A meno di quattro anni dal grande evento, oltre alla definizione dei terreni, all'appello mancano i soldi che dovrebbero andare a quelle realtà che dovrebbero riempire di contenuto lo slogan dell'esposizione "Nutrire il pianeta"
Si prenda per esempio il caso delle associazioni del Terzo settore a cui Expo ha messo il suo “timbro” e che quindi dovranno in qualche modo “lavorare” per l’esposizione. Queste però si domandano sotto che forma, ma soprattutto, con che soldi? Visto che di promesse nei mesi scorsi ne hanno sentite tante a differenza di fatti e iniziative concrete. Quindi mancano gli stanziamenti. Eppure stiamo parlando di realtà, milanesi ma non solo, che portano in dote iniziative a volte rivoluzionarie, dal grande valore scientifico, che rispondono al problema della fame nel mondo e della desertificazione del pianeta. Ma per il momento non sembra esserci spazio per loro all’interno dell’Expo.
Reach Italia Onlus è una Ong (organizzazione non governativa) con sede a Milano, ma con unità operative un po’ in tutto il mondo. Si occupa di cooperazione internazionale e di sostegno a distanza. Ha presentato un progetto per il recupero delle terre fortemente degradate, che ha avuto ottimi risultati nel Sahel del Burkinabé in Africa. Il gruppo di lavoro di Expo, venuto a conoscenza di tutto questo in un convegno organizzato a Sesto San Giovanni nel 2009, ha voluto prender nota del piano di Reach Italia contro la desertificazione, inserendo l’associazione no-profit tra gli “espositori” che nel 2015 potrebbero essere chiamati a spiegare il loro progetto al mondo.
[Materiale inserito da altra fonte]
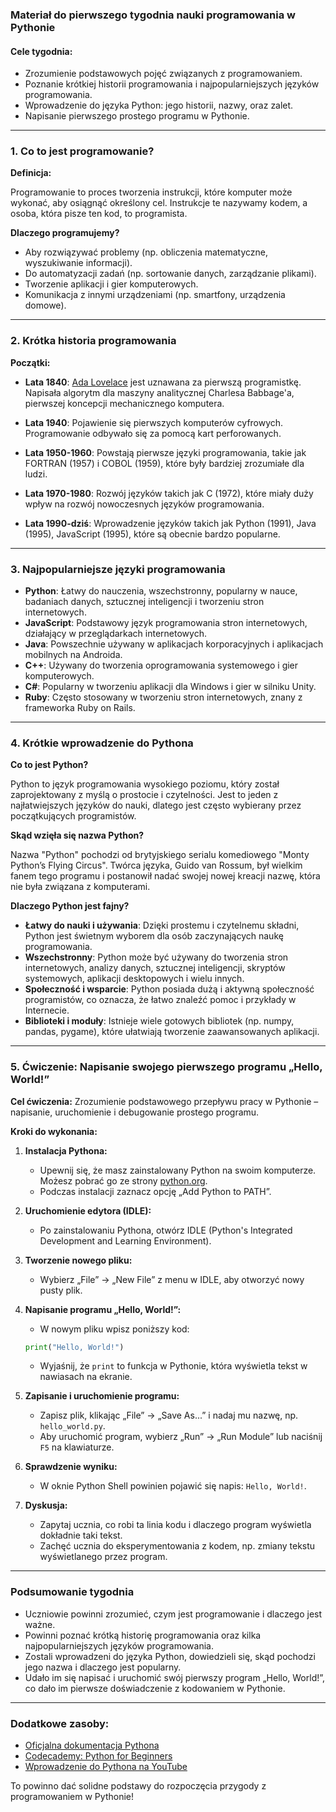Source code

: ### Materiał do pierwszego tygodnia nauki programowania w Pythonie

#### **Cele tygodnia:**
- Zrozumienie podstawowych pojęć związanych z programowaniem.
- Poznanie krótkiej historii programowania i najpopularniejszych języków programowania.
- Wprowadzenie do języka Python: jego historii, nazwy, oraz zalet.
- Napisanie pierwszego prostego programu w Pythonie.

---

### **1. Co to jest programowanie?**

**Definicja:**

Programowanie to proces tworzenia instrukcji, które komputer może wykonać, aby osiągnąć określony cel. Instrukcje te nazywamy kodem, a osoba, która pisze ten kod, to programista.

**Dlaczego programujemy?**

- Aby rozwiązywać problemy (np. obliczenia matematyczne, wyszukiwanie informacji).
- Do automatyzacji zadań (np. sortowanie danych, zarządzanie plikami).
- Tworzenie aplikacji i gier komputerowych.
- Komunikacja z innymi urządzeniami (np. smartfony, urządzenia domowe).

---

### **2. Krótka historia programowania**

**Początki:**

- **Lata 1840**: [Ada Lovelace](https://pl.wikipedia.org/wiki/Ada_Lovelace) jest uznawana za pierwszą programistkę. Napisała algorytm dla maszyny analitycznej Charlesa Babbage'a, pierwszej koncepcji mechanicznego komputera.
  
- **Lata 1940**: Pojawienie się pierwszych komputerów cyfrowych. Programowanie odbywało się za pomocą kart perforowanych.

- **Lata 1950-1960**: Powstają pierwsze języki programowania, takie jak FORTRAN (1957) i COBOL (1959), które były bardziej zrozumiałe dla ludzi.

- **Lata 1970-1980**: Rozwój języków takich jak C (1972), które miały duży wpływ na rozwój nowoczesnych języków programowania.

- **Lata 1990-dziś**: Wprowadzenie języków takich jak Python (1991), Java (1995), JavaScript (1995), które są obecnie bardzo popularne.

---

### **3. Najpopularniejsze języki programowania**

- **Python**: Łatwy do nauczenia, wszechstronny, popularny w nauce, badaniach danych, sztucznej inteligencji i tworzeniu stron internetowych.
- **JavaScript**: Podstawowy język programowania stron internetowych, działający w przeglądarkach internetowych.
- **Java**: Powszechnie używany w aplikacjach korporacyjnych i aplikacjach mobilnych na Androida.
- **C++**: Używany do tworzenia oprogramowania systemowego i gier komputerowych.
- **C#**: Popularny w tworzeniu aplikacji dla Windows i gier w silniku Unity.
- **Ruby**: Często stosowany w tworzeniu stron internetowych, znany z frameworka Ruby on Rails.

---

### **4. Krótkie wprowadzenie do Pythona**

**Co to jest Python?**

Python to język programowania wysokiego poziomu, który został zaprojektowany z myślą o prostocie i czytelności. Jest to jeden z najłatwiejszych języków do nauki, dlatego jest często wybierany przez początkujących programistów.

**Skąd wzięła się nazwa Python?**

Nazwa "Python" pochodzi od brytyjskiego serialu komediowego "Monty Python’s Flying Circus". Twórca języka, Guido van Rossum, był wielkim fanem tego programu i postanowił nadać swojej nowej kreacji nazwę, która nie była związana z komputerami.

**Dlaczego Python jest fajny?**

- **Łatwy do nauki i używania**: Dzięki prostemu i czytelnemu składni, Python jest świetnym wyborem dla osób zaczynających naukę programowania.
- **Wszechstronny**: Python może być używany do tworzenia stron internetowych, analizy danych, sztucznej inteligencji, skryptów systemowych, aplikacji desktopowych i wielu innych.
- **Społeczność i wsparcie**: Python posiada dużą i aktywną społeczność programistów, co oznacza, że łatwo znaleźć pomoc i przykłady w Internecie.
- **Biblioteki i moduły**: Istnieje wiele gotowych bibliotek (np. numpy, pandas, pygame), które ułatwiają tworzenie zaawansowanych aplikacji.

---

### **5. Ćwiczenie: Napisanie swojego pierwszego programu „Hello, World!”**

**Cel ćwiczenia:**
Zrozumienie podstawowego przepływu pracy w Pythonie – napisanie, uruchomienie i debugowanie prostego programu.

**Kroki do wykonania:**

1. **Instalacja Pythona:**
   - Upewnij się, że masz zainstalowany Python na swoim komputerze. Możesz pobrać go ze strony [python.org](https://www.python.org/).
   - Podczas instalacji zaznacz opcję „Add Python to PATH”.

2. **Uruchomienie edytora (IDLE):**
   - Po zainstalowaniu Pythona, otwórz IDLE (Python's Integrated Development and Learning Environment).

3. **Tworzenie nowego pliku:**
   - Wybierz „File” -> „New File” z menu w IDLE, aby otworzyć nowy pusty plik.

4. **Napisanie programu „Hello, World!”:**
   - W nowym pliku wpisz poniższy kod:
   
   ```python
   print("Hello, World!")
   ```
   
   - Wyjaśnij, że `print` to funkcja w Pythonie, która wyświetla tekst w nawiasach na ekranie.

5. **Zapisanie i uruchomienie programu:**
   - Zapisz plik, klikając „File” -> „Save As...” i nadaj mu nazwę, np. `hello_world.py`.
   - Aby uruchomić program, wybierz „Run” -> „Run Module” lub naciśnij `F5` na klawiaturze.

6. **Sprawdzenie wyniku:**
   - W oknie Python Shell powinien pojawić się napis: `Hello, World!`.

7. **Dyskusja:**
   - Zapytaj ucznia, co robi ta linia kodu i dlaczego program wyświetla dokładnie taki tekst.
   - Zachęć ucznia do eksperymentowania z kodem, np. zmiany tekstu wyświetlanego przez program.

---

### **Podsumowanie tygodnia**

- Uczniowie powinni zrozumieć, czym jest programowanie i dlaczego jest ważne.
- Powinni poznać krótką historię programowania oraz kilka najpopularniejszych języków programowania.
- Zostali wprowadzeni do języka Python, dowiedzieli się, skąd pochodzi jego nazwa i dlaczego jest popularny.
- Udało im się napisać i uruchomić swój pierwszy program „Hello, World!”, co dało im pierwsze doświadczenie z kodowaniem w Pythonie.

---

### **Dodatkowe zasoby:**

- [Oficjalna dokumentacja Pythona](https://docs.python.org/3/)
- [Codecademy: Python for Beginners](https://www.codecademy.com/learn/learn-python-3)
- [Wprowadzenie do Pythona na YouTube](https://www.youtube.com/watch?v=_uQrJ0TkZlc)

To powinno dać solidne podstawy do rozpoczęcia przygody z programowaniem w Pythonie!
E così Reach Italia è per il momento tra le poche realtà, se non l’unica, che ha avuto il permesso di siglare tutto il materiale informativo relativo al progetto di “recupero delle terre” col logo di Expo.
Detto questo altre certezze non ce ne sono. “Non si sa nemmeno se alla fine esporremo o no” dice Fabrizio Fratus, responsabile comunicazione di Reach Italia. “Da Expo Spa – aggiunge – ci ripetono solo che per il momento soldi non ce ne sono e che mancano i piani di lavoro”.
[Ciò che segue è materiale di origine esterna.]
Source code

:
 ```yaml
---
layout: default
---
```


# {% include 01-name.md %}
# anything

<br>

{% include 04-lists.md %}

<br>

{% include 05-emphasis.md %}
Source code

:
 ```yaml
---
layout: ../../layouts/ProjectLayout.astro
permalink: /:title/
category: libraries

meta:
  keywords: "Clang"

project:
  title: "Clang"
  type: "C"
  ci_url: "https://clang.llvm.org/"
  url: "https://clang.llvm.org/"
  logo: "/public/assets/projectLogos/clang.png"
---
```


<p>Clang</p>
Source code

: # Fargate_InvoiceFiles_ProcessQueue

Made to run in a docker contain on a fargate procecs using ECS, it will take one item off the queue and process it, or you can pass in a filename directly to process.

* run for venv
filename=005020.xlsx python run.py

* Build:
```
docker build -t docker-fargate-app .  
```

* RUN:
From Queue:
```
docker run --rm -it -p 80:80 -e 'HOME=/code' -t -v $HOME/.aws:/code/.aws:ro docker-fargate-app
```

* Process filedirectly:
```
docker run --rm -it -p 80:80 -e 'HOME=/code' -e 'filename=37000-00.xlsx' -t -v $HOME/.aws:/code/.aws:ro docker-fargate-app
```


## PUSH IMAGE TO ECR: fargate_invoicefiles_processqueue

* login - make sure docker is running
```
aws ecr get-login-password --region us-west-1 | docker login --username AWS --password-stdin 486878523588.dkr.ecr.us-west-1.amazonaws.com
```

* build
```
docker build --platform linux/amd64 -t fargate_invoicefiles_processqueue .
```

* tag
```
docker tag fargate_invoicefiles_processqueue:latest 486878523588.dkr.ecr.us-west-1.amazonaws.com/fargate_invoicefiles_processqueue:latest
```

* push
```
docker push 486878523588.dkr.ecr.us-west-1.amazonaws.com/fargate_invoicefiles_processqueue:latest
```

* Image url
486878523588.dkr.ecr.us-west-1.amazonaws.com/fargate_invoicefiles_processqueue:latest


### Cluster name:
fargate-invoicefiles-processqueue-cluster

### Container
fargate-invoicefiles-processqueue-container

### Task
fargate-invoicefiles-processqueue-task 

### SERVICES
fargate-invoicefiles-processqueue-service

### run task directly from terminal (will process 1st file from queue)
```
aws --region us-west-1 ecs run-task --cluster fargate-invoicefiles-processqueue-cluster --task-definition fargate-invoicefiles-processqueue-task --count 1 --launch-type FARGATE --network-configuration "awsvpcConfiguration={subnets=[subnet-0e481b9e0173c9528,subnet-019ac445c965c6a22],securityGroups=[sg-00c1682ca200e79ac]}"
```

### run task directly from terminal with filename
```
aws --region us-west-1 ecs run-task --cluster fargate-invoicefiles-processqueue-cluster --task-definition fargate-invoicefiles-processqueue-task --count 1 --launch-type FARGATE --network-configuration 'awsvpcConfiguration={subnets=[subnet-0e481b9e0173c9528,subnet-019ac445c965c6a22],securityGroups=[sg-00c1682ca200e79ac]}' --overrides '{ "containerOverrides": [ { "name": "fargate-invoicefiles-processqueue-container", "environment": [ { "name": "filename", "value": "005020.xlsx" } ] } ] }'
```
Da Reach Italia come anche dal coordinamento lombardo delle Ong, il Colomba, si domanda maggior trasparenza. “Il problema – prosegue Fratus – non è solo una questione di spazi espositivi, ma anche di finanziamenti. Perché la realizzazione di questi progetti ha bisogno di risorse”. Da più parti si vocifera che i fondi saranno distribuiti a pioggia; ma con che razionalità? Ci si chiede. “A ragion veduta dovrebbero essere le Ong più virtuose a goderne” si puntualizza da Reach Italia, già pensando ai temuti sprechi ed alle regalie per i soliti “amici degli amici”.
“Da parte nostra – dice Emanuele Pinalli, rappresentante di più di un centinaio di Ong aderenti a Colomba – vorremmo che all’interno di una manifestazione che per ora non sembra promettere grandi cose, si parli di cooperazione e solidarietà in modo da rimettere in discussione le politiche di sviluppo, i comportamenti delle grandi istituzioni internazionali e gli obiettivi di una globalizzazione che per ora ha ‘messo in comune’ più i problemi che le soluzioni”.
L’Expo – prosegue Pinalli – “è un retaggio del passato, uno strumento di promozione della scienza, della tecnologia che non dovrebbe essere fiera ma che continuamente rischia di diventarlo. Almeno, anni fa, le fiere erano strumenti innovativi. Oggi certamente lo sono molto meno. Per fare un Expo non si dovrebbe ‘fare semplicemente una mostra’ ma declinare un tema, diffonderlo tra le persone, farlo conoscere e sollecitare un’attenzione ai metodi innovativi con cui quel tema è affrontato”. Questi sono i motivi per cui l’Expo 2015 interessa al mondo del no-profit. E allora, perché non coinvolgerlo maggiormente?”